Segment Open

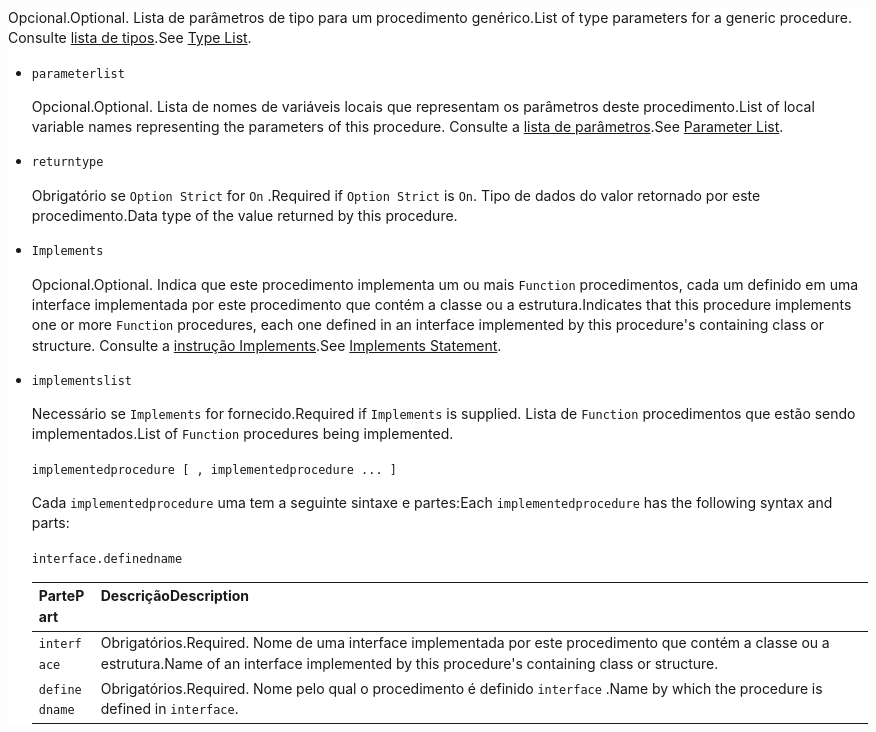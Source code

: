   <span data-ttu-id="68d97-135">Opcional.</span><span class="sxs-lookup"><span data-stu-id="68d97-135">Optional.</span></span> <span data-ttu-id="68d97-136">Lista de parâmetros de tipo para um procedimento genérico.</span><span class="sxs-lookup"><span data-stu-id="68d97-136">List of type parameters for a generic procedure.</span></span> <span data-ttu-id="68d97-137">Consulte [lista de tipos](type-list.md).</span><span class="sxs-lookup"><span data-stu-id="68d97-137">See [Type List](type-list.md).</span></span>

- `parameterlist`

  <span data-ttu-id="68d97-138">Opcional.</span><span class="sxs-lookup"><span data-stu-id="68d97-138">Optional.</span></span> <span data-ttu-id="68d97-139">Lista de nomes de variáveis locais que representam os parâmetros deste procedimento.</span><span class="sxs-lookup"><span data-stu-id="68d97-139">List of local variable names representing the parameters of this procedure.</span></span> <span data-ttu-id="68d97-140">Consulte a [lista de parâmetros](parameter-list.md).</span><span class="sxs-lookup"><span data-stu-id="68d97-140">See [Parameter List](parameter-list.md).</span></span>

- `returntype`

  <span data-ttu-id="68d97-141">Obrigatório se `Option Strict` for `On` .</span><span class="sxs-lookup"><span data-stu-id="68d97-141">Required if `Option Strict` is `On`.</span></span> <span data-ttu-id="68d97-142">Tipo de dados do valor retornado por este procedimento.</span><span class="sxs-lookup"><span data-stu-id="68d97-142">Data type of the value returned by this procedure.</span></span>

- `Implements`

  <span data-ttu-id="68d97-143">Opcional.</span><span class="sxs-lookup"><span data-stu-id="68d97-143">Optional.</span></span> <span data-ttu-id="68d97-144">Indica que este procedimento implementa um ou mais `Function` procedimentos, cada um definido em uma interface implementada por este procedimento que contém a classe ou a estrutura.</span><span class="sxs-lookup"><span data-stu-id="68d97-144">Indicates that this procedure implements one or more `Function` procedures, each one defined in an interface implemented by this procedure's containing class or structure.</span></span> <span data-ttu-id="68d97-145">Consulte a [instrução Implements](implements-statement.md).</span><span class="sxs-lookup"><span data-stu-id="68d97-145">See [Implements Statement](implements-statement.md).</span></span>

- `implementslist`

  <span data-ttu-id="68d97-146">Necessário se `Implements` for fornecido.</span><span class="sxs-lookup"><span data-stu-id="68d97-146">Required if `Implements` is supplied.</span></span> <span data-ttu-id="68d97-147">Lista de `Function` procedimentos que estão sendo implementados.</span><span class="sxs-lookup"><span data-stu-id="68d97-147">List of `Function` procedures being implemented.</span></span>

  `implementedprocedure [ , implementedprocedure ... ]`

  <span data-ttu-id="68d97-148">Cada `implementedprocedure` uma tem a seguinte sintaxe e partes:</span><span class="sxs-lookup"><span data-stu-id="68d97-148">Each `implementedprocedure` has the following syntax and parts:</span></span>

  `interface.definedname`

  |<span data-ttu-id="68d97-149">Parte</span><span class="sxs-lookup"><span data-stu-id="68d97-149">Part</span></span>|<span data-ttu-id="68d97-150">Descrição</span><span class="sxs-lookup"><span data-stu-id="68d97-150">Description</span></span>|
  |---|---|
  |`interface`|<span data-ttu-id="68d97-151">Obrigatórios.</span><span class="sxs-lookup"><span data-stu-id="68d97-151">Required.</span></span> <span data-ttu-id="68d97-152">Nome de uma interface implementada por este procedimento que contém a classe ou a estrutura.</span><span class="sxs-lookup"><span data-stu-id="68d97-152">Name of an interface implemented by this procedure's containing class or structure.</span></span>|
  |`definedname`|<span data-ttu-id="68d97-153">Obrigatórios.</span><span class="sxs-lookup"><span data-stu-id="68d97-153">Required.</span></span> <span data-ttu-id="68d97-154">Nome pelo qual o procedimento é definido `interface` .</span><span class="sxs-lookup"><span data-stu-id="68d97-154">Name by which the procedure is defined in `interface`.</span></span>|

Segment Closed
Segment Open

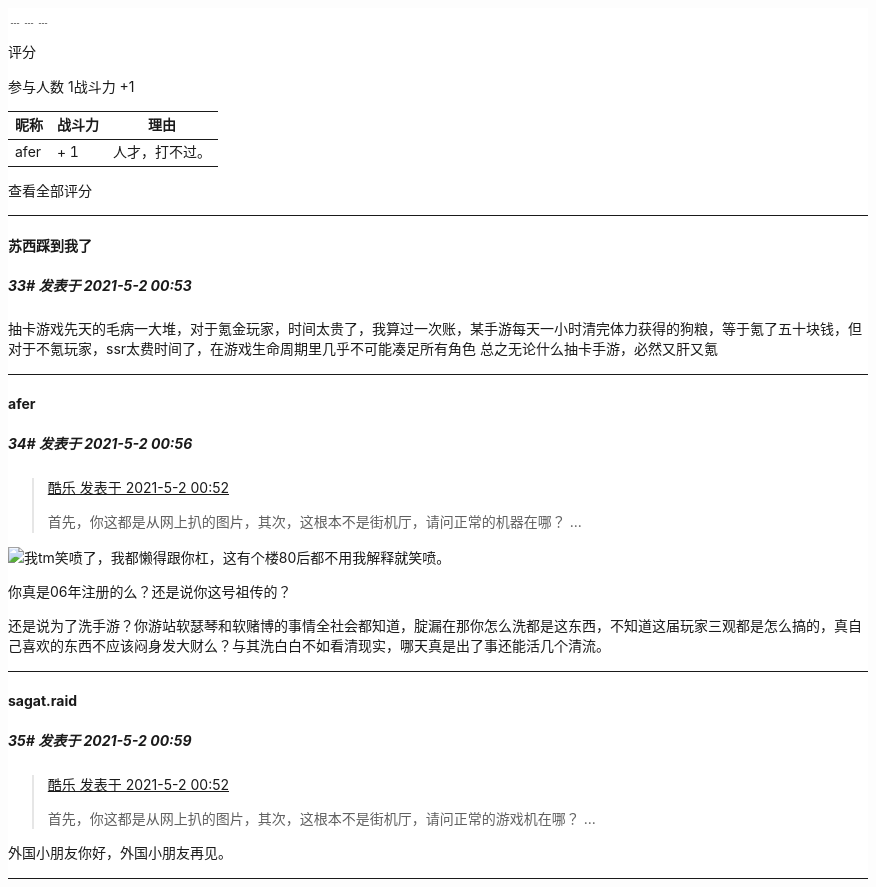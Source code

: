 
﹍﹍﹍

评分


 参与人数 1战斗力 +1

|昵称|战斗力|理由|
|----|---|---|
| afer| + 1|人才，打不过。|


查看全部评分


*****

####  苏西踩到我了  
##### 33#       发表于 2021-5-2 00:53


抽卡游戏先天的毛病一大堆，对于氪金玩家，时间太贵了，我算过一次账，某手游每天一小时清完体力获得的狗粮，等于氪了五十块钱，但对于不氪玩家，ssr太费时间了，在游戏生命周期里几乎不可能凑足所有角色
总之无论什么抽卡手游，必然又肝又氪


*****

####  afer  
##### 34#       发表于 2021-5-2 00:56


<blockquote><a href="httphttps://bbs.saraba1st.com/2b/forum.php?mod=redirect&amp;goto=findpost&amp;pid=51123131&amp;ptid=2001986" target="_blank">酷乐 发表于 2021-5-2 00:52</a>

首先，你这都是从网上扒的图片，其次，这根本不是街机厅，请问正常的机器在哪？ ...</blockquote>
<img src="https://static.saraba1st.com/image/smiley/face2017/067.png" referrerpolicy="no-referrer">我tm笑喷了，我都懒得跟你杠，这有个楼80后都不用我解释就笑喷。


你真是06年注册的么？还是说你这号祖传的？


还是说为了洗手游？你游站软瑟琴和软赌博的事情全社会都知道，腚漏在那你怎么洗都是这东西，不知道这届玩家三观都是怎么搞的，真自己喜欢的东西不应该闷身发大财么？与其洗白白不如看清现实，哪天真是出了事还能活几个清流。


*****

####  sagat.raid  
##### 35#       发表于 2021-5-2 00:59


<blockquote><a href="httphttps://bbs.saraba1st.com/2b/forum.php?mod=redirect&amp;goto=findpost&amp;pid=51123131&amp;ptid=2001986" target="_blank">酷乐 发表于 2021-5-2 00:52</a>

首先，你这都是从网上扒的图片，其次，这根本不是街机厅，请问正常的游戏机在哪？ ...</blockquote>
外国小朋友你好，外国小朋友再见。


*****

Segment Closed

Problem requirements>
Beginning at the line with "首先，你这都是从网上扒的图片，其次，这根本不是街机厅，请问正常的机器在哪？ ...</blockquote>" and ending at the line with "你真是06年注册的么？还是说你这号祖传的？", reproduce each line of the data above exactly, and add no other lines.

Written solution>
首先，你这都是从网上扒的图片，其次，这根本不是街机厅，请问正常的机器在哪？ ...</blockquote>
<img src="https://static.saraba1st.com/image/smiley/face2017/067.png" referrerpolicy="no-referrer">我tm笑喷了，我都懒得跟你杠，这有个楼80后都不用我解释就笑喷。


你真是06年注册的么？还是说你这号祖传的？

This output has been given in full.